There’s plenty of post-game analysis around and about the Georgia territory of the blogosphere: Kyle’s, Groo’s and Quinton’s, for starters. It’s time for me to add my two cents, using everyone’s favorite format.
That would be the offense, of course. 520 yards gained on only 57 touches – and Georgia needed every inch of them. You have to praise the play calling, red zone execution, the receivers – but most of all, Stafford and Moreno. Given the brickbats thrown their way after the Florida game about not caring/lack of effort, it wouldn’t have been a surprise to see them mail it in yesterday. Instead, they essentially carried the team to the win yesterday. Moreno’s job was especially tough, given the spotty support he received from an increasingly crippled (hard to believe it could get worse, but it did) o-line’s run blocking. But Matt deserves a lot of credit, first of all for his judgment (no interceptions!) and second for his execution. You just have to hope there’s more where that came from for the upcoming weeks.
The Raycom broadcast team was baaaad. Dave Neal is an idiot – maybe you can confuse A. J. Green and A. J. Bryant once, but the number of times Neal did that is an indication of a less than first class mind. Dave Archer is the most bland, least insightful color (there’s a joke of a term) guy out there. It would have been OK to have flat out acknowledged that Georgia’s defense was playing terribly for much of the game. Camera work was fairly shoddy at times, to boot. I’m not sure why people are going to miss these guys after this season. As long as ESPN doesn’t move Pam Ward to SEC broadcasts, it’ll be an improvement.
It’s stunning to see how much Georgia’s defense has regressed in the past three games. That was the 99th ranked team in total offense in the nation the Dawgs faced yesterday. That was a freshman quarterback making his second career start the Dawgs faced yesterday. And Georgia managed to make them look dominant for almost the entire game.
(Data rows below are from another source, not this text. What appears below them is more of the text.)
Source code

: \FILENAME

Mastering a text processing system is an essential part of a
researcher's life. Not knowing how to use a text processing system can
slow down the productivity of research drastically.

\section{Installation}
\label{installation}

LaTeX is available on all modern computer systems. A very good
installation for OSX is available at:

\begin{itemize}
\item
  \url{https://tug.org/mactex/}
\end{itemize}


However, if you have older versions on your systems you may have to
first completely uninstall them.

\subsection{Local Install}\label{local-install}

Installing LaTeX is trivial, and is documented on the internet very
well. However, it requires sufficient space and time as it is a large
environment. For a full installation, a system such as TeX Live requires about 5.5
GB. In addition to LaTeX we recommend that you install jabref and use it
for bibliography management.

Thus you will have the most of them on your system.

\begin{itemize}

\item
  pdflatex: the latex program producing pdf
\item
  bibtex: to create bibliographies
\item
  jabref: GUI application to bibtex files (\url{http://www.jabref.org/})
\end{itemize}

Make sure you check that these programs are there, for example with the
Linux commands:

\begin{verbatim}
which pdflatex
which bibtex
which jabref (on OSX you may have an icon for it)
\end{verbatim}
The defensive line was manhandled in the running game; that’s the most I’ve ever seen Rennie Curran have to take on offensive linemen in a game (not a battle he’s going to win consistently, either). UK ran 76 plays and controlled the clock for almost 10 minutes more than Georgia. Generally you can’t do that unless you’re doing a good job on third downs. Guess what? Kentucky, which entered the game dead last in the SEC in third down conversions, converting less than 30%, managed to convert half of its third and fourth down conversions yesterday. Kudos should also go to Willie Martinez, who mixed in a significant amount of soft zone coverage against a quarterback who averaged a mere 5.3 yards per passing attempt, for reasons that I’m unable to fathom. The topper to the day, though, had to be the inevitable hands to the face penalty that kept UK’s final drive alive – on a fourth down play, no less. The defense does deserve a little credit for managing stops on Kentucky’s last three series. And Dobbs’ interception was terrific. Still, these guys are in a deep, dark hole. They also face running quarterbacks in the next two weeks.
Late in the fourth quarter, a very disturbing thought crept into my mind: what if Blair Walsh would have been called on to kick a field goal to send the game into overtime? I wasn’t thinking so much of Walsh’s play in the Florida game (although that didn’t help, admittedly) as I was the overall special teams play earlier in the game. There wasn’t a single redeeming moment from the special teams yesterday. Shockingly bad play from every component directly led to three UK touchdowns as a result of short fields. These guys ought to be buying the dinners for Stafford, Moreno and the receivers for a week. At least.
Obviously, much of the team was still engulfed in a miasma of funk from the Florida blow out. But that’s just an explanation for the bad play, not an excuse. This team still hasn’t played a complete game this year and time is starting to run out. They ran on an exceeding thin margin yesterday and barely escaped. You hope they learn and get back to playing the kind of football they’re more than capable of, but after you read some of the quotes that have become fairly typical from the coaches and the players after a game like this, you have to wonder if they will.